= YOUR ASSIGNMENT =
When a line of the entries contains the word "bytes", report that line.

= Saved data entries =
⁂

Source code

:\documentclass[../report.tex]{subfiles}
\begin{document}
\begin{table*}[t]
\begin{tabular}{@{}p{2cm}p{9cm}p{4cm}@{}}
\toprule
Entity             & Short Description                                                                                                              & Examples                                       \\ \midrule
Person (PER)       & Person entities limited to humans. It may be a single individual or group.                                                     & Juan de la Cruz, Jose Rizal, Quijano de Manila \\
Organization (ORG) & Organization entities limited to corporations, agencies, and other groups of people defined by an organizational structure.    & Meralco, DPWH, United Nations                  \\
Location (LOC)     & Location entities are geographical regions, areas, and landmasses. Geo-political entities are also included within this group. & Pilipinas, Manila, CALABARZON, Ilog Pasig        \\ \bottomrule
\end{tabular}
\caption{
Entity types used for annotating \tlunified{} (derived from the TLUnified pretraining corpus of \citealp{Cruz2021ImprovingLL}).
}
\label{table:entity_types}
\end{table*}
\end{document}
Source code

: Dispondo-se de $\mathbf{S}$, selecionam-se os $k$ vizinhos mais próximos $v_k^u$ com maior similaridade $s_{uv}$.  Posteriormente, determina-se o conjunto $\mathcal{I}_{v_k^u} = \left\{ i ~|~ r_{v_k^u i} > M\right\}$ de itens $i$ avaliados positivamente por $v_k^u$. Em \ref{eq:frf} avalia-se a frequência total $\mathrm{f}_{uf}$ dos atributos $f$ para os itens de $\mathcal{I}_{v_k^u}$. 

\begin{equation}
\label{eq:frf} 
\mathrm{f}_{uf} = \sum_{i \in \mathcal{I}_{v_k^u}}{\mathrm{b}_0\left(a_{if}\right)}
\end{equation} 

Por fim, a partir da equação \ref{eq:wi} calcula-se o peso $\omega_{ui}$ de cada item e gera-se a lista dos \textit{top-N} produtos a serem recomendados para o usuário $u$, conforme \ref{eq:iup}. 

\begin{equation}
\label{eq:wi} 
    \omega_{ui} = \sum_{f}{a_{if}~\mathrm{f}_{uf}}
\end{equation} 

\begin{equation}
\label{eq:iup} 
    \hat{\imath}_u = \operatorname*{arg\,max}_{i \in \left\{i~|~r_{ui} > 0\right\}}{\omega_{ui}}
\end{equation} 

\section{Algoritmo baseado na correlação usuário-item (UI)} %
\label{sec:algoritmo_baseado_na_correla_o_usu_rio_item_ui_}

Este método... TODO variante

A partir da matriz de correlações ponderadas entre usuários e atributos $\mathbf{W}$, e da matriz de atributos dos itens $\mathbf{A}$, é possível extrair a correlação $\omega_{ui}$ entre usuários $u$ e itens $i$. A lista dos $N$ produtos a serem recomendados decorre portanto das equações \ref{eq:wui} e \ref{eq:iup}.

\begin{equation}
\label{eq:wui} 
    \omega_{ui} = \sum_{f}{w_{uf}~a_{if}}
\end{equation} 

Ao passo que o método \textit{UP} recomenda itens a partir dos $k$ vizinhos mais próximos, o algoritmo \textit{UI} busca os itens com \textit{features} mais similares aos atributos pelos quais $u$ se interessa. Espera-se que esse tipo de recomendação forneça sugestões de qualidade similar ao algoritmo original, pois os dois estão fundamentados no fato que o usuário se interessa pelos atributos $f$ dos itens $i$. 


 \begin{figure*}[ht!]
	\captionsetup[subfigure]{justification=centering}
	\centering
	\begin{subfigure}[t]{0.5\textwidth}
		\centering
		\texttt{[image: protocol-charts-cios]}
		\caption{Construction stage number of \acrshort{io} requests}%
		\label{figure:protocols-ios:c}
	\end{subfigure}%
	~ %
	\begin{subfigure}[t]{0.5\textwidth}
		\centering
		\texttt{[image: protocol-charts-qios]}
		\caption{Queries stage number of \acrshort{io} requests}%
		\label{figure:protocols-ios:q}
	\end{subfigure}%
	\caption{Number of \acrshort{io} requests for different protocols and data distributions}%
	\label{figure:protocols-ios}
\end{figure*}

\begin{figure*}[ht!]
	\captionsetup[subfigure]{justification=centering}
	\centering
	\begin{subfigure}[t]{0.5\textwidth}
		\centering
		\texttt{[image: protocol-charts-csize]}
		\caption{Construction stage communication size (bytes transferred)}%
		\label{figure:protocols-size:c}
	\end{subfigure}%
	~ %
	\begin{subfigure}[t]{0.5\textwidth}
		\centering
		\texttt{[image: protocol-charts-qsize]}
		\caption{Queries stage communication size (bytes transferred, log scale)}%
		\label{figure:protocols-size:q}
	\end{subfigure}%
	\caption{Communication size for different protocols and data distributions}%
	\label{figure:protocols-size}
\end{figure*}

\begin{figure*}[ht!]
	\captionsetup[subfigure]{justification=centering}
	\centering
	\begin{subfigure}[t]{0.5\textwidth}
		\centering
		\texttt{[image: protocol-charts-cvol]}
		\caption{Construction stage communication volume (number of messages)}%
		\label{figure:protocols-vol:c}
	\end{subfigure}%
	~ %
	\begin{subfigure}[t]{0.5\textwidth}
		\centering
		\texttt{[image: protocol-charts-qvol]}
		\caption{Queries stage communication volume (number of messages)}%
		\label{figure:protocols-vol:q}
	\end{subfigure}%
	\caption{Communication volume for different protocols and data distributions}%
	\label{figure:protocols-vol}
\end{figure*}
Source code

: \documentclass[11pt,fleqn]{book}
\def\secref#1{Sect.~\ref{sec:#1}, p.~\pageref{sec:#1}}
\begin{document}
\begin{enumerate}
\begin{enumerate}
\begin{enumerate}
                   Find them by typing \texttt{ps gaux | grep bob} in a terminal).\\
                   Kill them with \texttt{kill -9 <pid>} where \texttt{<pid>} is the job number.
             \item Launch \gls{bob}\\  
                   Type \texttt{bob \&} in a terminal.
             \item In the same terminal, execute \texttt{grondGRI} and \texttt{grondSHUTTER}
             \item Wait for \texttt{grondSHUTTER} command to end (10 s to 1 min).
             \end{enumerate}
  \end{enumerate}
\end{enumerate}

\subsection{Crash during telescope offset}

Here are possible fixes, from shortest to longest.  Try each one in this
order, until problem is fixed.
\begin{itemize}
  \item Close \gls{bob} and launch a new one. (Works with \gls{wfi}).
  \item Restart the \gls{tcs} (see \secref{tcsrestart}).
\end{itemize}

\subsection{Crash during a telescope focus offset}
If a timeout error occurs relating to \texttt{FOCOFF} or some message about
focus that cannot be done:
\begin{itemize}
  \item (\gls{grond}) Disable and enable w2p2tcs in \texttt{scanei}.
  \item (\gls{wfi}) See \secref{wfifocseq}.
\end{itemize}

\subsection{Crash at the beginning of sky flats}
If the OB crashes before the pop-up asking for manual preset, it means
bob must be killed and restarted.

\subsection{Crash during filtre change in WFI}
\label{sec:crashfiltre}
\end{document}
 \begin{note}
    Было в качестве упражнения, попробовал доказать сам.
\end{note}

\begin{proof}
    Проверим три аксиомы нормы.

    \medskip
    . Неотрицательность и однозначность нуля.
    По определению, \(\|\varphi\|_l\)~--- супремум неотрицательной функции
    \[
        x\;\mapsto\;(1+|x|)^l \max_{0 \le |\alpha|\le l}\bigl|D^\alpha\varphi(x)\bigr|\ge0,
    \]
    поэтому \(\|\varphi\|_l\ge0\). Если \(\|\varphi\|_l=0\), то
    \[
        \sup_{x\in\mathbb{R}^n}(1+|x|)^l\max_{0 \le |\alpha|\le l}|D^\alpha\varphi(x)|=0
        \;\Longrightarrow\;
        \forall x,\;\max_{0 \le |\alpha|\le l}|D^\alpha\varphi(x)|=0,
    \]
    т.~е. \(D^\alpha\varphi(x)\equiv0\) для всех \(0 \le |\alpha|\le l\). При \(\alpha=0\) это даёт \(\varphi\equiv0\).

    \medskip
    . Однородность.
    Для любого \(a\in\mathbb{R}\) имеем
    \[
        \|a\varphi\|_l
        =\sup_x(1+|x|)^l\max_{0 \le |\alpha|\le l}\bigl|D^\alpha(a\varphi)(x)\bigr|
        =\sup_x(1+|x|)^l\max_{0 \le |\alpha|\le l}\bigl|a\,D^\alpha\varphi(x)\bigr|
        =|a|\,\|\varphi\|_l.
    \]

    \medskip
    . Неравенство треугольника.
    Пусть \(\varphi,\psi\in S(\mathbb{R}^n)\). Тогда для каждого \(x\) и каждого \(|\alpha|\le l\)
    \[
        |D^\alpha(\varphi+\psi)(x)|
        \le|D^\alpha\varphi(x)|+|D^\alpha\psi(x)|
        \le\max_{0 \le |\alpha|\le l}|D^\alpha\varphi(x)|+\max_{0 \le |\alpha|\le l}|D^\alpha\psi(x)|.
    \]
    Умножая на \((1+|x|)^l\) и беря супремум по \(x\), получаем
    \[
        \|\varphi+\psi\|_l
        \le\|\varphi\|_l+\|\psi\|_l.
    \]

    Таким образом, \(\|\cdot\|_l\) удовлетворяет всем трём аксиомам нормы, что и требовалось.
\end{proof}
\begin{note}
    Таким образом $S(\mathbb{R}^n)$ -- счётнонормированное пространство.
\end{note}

⁂

= EXERCISE ANSWER =
		\caption{Construction stage communication size (bytes transferred)}%
		\caption{Queries stage communication size (bytes transferred, log scale)}%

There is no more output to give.